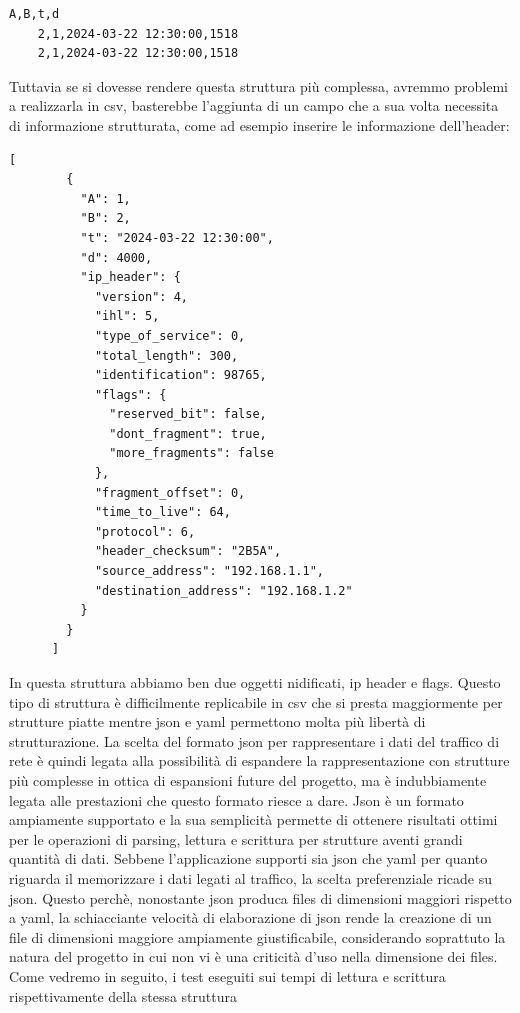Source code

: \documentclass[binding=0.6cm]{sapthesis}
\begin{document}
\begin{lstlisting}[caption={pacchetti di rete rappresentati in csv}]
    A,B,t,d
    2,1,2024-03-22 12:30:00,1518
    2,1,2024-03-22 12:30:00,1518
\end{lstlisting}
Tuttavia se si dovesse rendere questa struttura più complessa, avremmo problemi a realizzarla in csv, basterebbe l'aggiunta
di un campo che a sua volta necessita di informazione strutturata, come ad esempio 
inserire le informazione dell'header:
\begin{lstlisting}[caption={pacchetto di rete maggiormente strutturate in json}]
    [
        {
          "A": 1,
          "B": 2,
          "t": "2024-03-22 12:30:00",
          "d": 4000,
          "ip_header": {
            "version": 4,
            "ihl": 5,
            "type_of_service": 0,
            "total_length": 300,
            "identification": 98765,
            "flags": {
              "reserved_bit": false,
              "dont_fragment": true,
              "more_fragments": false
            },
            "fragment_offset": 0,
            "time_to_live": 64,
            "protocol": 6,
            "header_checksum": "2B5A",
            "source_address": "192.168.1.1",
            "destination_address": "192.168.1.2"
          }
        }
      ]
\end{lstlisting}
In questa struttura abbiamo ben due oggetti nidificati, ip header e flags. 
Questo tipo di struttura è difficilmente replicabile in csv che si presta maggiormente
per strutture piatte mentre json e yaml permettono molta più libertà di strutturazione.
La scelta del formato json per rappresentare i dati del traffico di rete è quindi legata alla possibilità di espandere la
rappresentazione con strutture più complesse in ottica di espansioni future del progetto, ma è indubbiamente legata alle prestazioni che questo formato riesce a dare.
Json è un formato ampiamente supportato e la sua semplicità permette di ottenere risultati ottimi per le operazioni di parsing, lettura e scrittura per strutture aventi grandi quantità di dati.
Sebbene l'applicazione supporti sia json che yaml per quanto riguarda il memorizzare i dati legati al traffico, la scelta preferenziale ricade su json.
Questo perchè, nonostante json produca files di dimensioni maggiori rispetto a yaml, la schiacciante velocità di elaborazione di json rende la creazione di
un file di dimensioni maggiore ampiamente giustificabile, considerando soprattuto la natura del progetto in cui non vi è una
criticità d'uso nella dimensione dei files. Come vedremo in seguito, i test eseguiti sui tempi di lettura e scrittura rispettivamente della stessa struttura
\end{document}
_ _ _ _ _
:: TASK REQUIREMENTS ::
Output all of the entries verbatim, leaving out any images.

:: TASK RESULT ::
Source code

: \documentclass[binding=0.6cm]{sapthesis}
\begin{document}
\begin{lstlisting}[caption={pacchetti di rete rappresentati in csv}]
    A,B,t,d
    2,1,2024-03-22 12:30:00,1518
    2,1,2024-03-22 12:30:00,1518
\end{lstlisting}
Tuttavia se si dovesse rendere questa struttura più complessa, avremmo problemi a realizzarla in csv, basterebbe l'aggiunta
di un campo che a sua volta necessita di informazione strutturata, come ad esempio 
inserire le informazione dell'header:
\begin{lstlisting}[caption={pacchetto di rete maggiormente strutturate in json}]
    [
        {
          "A": 1,
          "B": 2,
          "t": "2024-03-22 12:30:00",
          "d": 4000,
          "ip_header": {
            "version": 4,
            "ihl": 5,
            "type_of_service": 0,
            "total_length": 300,
            "identification": 98765,
            "flags": {
              "reserved_bit": false,
              "dont_fragment": true,
              "more_fragments": false
            },
            "fragment_offset": 0,
            "time_to_live": 64,
            "protocol": 6,
            "header_checksum": "2B5A",
            "source_address": "192.168.1.1",
            "destination_address": "192.168.1.2"
          }
        }
      ]
\end{lstlisting}
In questa struttura abbiamo ben due oggetti nidificati, ip header e flags. 
Questo tipo di struttura è difficilmente replicabile in csv che si presta maggiormente
per strutture piatte mentre json e yaml permettono molta più libertà di strutturazione.
La scelta del formato json per rappresentare i dati del traffico di rete è quindi legata alla possibilità di espandere la
rappresentazione con strutture più complesse in ottica di espansioni future del progetto, ma è indubbiamente legata alle prestazioni che questo formato riesce a dare.
Json è un formato ampiamente supportato e la sua semplicità permette di ottenere risultati ottimi per le operazioni di parsing, lettura e scrittura per strutture aventi grandi quantità di dati.
Sebbene l'applicazione supporti sia json che yaml per quanto riguarda il memorizzare i dati legati al traffico, la scelta preferenziale ricade su json.
Questo perchè, nonostante json produca files di dimensioni maggiori rispetto a yaml, la schiacciante velocità di elaborazione di json rende la creazione di
un file di dimensioni maggiore ampiamente giustificabile, considerando soprattuto la natura del progetto in cui non vi è una
criticità d'uso nella dimensione dei files. Come vedremo in seguito, i test eseguiti sui tempi di lettura e scrittura rispettivamente della stessa struttura
\end{document}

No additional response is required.